### [What you will do]
The response should hold each line from the entries below where "ensemble" is found.

### [Exercise inputs]
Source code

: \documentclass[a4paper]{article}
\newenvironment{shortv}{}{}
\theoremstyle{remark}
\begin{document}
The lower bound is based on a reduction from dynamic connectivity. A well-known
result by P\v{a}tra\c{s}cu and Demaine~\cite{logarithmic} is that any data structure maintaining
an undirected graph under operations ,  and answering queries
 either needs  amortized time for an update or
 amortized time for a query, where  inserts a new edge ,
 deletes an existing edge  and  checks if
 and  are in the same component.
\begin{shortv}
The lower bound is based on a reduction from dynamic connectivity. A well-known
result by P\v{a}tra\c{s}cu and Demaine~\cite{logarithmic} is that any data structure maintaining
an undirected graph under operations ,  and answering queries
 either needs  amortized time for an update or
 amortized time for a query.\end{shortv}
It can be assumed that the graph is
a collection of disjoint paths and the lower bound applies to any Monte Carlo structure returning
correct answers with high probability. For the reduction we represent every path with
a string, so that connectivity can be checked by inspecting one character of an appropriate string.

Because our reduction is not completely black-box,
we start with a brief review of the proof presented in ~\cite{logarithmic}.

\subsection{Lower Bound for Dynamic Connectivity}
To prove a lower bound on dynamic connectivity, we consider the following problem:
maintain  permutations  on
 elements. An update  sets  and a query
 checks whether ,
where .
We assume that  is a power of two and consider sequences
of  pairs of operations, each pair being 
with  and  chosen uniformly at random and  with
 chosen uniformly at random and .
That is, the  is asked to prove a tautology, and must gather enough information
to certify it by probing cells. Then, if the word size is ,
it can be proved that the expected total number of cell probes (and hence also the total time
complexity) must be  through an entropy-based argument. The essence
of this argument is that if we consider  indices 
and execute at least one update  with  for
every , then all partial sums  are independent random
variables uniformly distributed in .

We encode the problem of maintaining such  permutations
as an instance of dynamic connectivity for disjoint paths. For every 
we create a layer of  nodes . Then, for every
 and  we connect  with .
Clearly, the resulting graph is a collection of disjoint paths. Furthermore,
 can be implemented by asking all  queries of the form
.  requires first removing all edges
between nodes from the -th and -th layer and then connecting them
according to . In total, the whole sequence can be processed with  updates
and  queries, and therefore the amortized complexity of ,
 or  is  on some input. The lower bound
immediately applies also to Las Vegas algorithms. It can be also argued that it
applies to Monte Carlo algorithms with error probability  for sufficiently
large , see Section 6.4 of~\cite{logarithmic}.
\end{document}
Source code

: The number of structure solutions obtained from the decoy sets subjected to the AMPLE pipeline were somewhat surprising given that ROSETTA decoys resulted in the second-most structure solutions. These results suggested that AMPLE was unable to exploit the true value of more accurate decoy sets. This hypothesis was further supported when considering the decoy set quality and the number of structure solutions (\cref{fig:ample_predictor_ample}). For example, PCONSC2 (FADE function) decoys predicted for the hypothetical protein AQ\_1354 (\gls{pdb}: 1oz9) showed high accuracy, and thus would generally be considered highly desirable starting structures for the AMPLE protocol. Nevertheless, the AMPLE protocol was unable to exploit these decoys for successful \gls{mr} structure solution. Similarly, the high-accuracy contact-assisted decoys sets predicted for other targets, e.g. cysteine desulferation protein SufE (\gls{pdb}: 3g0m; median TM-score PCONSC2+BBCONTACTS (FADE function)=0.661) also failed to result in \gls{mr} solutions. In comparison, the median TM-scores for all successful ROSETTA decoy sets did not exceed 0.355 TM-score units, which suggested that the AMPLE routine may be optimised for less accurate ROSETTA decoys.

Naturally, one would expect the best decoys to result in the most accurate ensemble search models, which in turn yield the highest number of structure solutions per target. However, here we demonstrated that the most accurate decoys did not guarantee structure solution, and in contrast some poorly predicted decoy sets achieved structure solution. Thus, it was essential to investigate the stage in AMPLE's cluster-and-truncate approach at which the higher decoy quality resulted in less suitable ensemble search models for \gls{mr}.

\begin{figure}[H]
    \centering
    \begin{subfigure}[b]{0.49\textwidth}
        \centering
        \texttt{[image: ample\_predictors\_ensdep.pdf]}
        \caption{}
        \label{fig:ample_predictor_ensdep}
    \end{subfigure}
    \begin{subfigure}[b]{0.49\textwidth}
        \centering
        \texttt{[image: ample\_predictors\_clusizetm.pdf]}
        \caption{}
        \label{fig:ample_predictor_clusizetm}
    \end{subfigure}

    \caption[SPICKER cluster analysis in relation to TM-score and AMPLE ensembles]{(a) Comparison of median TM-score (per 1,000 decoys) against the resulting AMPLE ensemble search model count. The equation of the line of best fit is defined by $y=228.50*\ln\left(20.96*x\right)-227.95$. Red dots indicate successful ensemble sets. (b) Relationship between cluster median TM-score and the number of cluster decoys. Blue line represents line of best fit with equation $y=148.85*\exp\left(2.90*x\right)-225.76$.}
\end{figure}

### [Output of the exercise]
Naturally, one would expect the best decoys to result in the most accurate ensemble search models, which in turn yield the highest number of structure solutions per target. However, here we demonstrated that the most accurate decoys did not guarantee structure solution, and in contrast some poorly predicted decoy sets achieved structure solution. Thus, it was essential to investigate the stage in AMPLE's cluster-and-truncate approach at which the higher decoy quality resulted in less suitable ensemble search models for \gls{mr}.
    \caption[SPICKER cluster analysis in relation to TM-score and AMPLE ensembles]{(a) Comparison of median TM-score (per 1,000 decoys) against the resulting AMPLE ensemble search model count. The equation of the line of best fit is defined by $y=228.50*\ln\left(20.96*x\right)-227.95$. Red dots indicate successful ensemble sets. (b) Relationship between cluster median TM-score and the number of cluster decoys. Blue line represents line of best fit with equation $y=148.85*\exp\left(2.90*x\right)-225.76$.}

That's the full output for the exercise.